A onor del vero, nel nostro Paese verrebbe da pensare che essa sia fin troppo ottimistica. Il sospetto è che in Italia, e non certo da oggi, la classe politica ignori addirittura il «cosa sia giusto fare». Ultimamente ciò risulta evidente in modo particolare, visto che governo e leader politici sembrano aver deciso di ignorare o derubricare a semplici scocciature i richiami verso politiche che siano davvero orientate alla crescita. La reazione, invece che di gratitudine o perlomeno di critica osservazione, è invece lo sberleffo. 
Un vice premier chiama gufi gli industriali quando confermano le stime di bassa crescita per il 2019; l’altro vice premier si rivolge agli economisti dell’Ocse dando loro dei “signori dell’austerity”.

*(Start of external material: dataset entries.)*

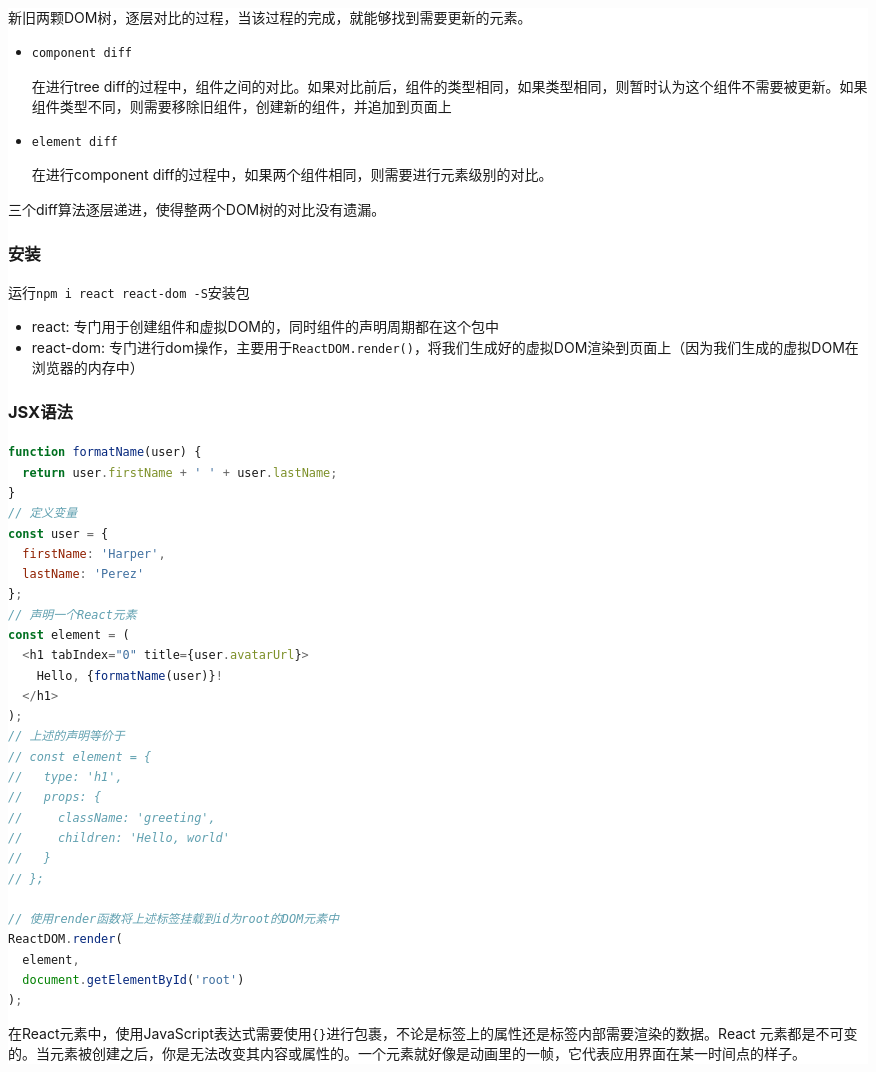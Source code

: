   新旧两颗DOM树，逐层对比的过程，当该过程的完成，就能够找到需要更新的元素。

- `component diff`

  在进行tree diff的过程中，组件之间的对比。如果对比前后，组件的类型相同，如果类型相同，则暂时认为这个组件不需要被更新。如果组件类型不同，则需要移除旧组件，创建新的组件，并追加到页面上

- `element diff`

  在进行component diff的过程中，如果两个组件相同，则需要进行元素级别的对比。

三个diff算法逐层递进，使得整两个DOM树的对比没有遗漏。



### 安装

运行`npm i react react-dom -S`安装包

- react:  专门用于创建组件和虚拟DOM的，同时组件的声明周期都在这个包中
- react-dom: 专门进行dom操作，主要用于`ReactDOM.render()`，将我们生成好的虚拟DOM渲染到页面上（因为我们生成的虚拟DOM在浏览器的内存中）

### JSX语法

```javascript
function formatName(user) {
  return user.firstName + ' ' + user.lastName;
}
// 定义变量
const user = {
  firstName: 'Harper',
  lastName: 'Perez'
};
// 声明一个React元素
const element = (
  <h1 tabIndex="0" title={user.avatarUrl}>
    Hello, {formatName(user)}!
  </h1>
);
// 上述的声明等价于
// const element = {
//   type: 'h1',
//   props: {
//     className: 'greeting',
//     children: 'Hello, world'
//   }
// };

// 使用render函数将上述标签挂载到id为root的DOM元素中
ReactDOM.render(
  element,
  document.getElementById('root')
);
```

在React元素中，使用JavaScript表达式需要使用`{}`进行包裹，不论是标签上的属性还是标签内部需要渲染的数据。React 元素都是不可变的。当元素被创建之后，你是无法改变其内容或属性的。一个元素就好像是动画里的一帧，它代表应用界面在某一时间点的样子。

La colpa di questi ultimi, infatti, è quella di avere ulteriormente rivisto al basso le prospettive di crescita dell’economia italiana - negativa, addirittura, secondo le loro stime; in aggiunta, l’Ocse ha ieri certificato che parte di questa performance negativa è dovuta tra le altre cose anche a “Quota 100”, l’intervento sulle pensioni contenuto nella legge di bilancio che, nella retorica governativa, avrebbe dovuto cancellare la riforma Fornero ma che nella realtà dei fatti riesce solo a collezionare una serie di caratteri negativi. Oltre a creare un serio danno strutturale ai conti pubblici prossimi venturi. Insomma, l’ennesimo fattore di rischio per il sistema Italia.
Innanzitutto, va in controtendenza rispetto all’invecchiamento della popolazione e alla sua efficienza lavorativa. Poi, essendo limitata a tre anni, crea disparità di trattamento tra lavoratori e al tempo stesso introduce disincentivi all’occupazione; inoltre, sempre per il suo carattere temporaneo, è iniqua anche rispetto a lavoratori che hanno avuto la stessa carriera ma hanno età differenti. Non dovrebbe nemmeno sorprendere che l’intervento non fa che aggravare l’andamento della spesa per le pensioni, allontanandolo dal sentiero sostenibile su cui finalmente si stava dirigendo. 
Infine, ed ecco il richiamo dell’Ocse, essa contribuisce a mantenere debole la nostra economia, togliendo occupati molto produttivi (molto esperti e non ancora tropo anziani) dal mondo del lavoro. Ammettiamo le nostre colpe: ormai da mesi, e in maniera ripetuta, da queste colonne abbiamo sostenuto la stessa tesi. La conferma di un organo internazionale, tecnico nonché indipendente, non fa che rinforzare la posizione delle voci critiche. L’equazione è presto fatta: se venti miliardi di euro in tre anni fossero stati usati per rilanciare gli investimenti pubblici e per stimolare quelli privati, per rinforzare e facilitare l’occupazione giovanile e femminile, nonché per migliorare le infrastrutture di questo Paese, oggi saremmo qui a raccontare una storia diversa. 
Basta guardare alla Spagna, un Paese a noi molto simile: l’unico, insieme alla Grecia, che ci batte nel triste record del tasso di disoccupazione giovanile; uno Stato caratterizzato da estreme tensioni autonomiste e separatiste, altro che le barzellette in salsa lombardo-veneta. Eppure, grazie agli investimenti e alle giuste riforme, è oggi il Paese europeo col più alto tasso di crescita dell’economia previsto ben oltre il 2% (e non da oggi, ma ormai da cinque anni). 
Ma certo, vivere in campagna elettorale è più divertente: stare sempre sotto i riflettori, promettendo alla gente solo ciò che la gente vuole sentirsi dire, senza pensare al domani ma solo al consenso odierno. Una sbornia di applausi foriera di un risveglio drammatico. Con l’aggravante che, in questo caso, le conseguenze non saranno a carico dell’ubriaco ma dell’intera cittadinanza.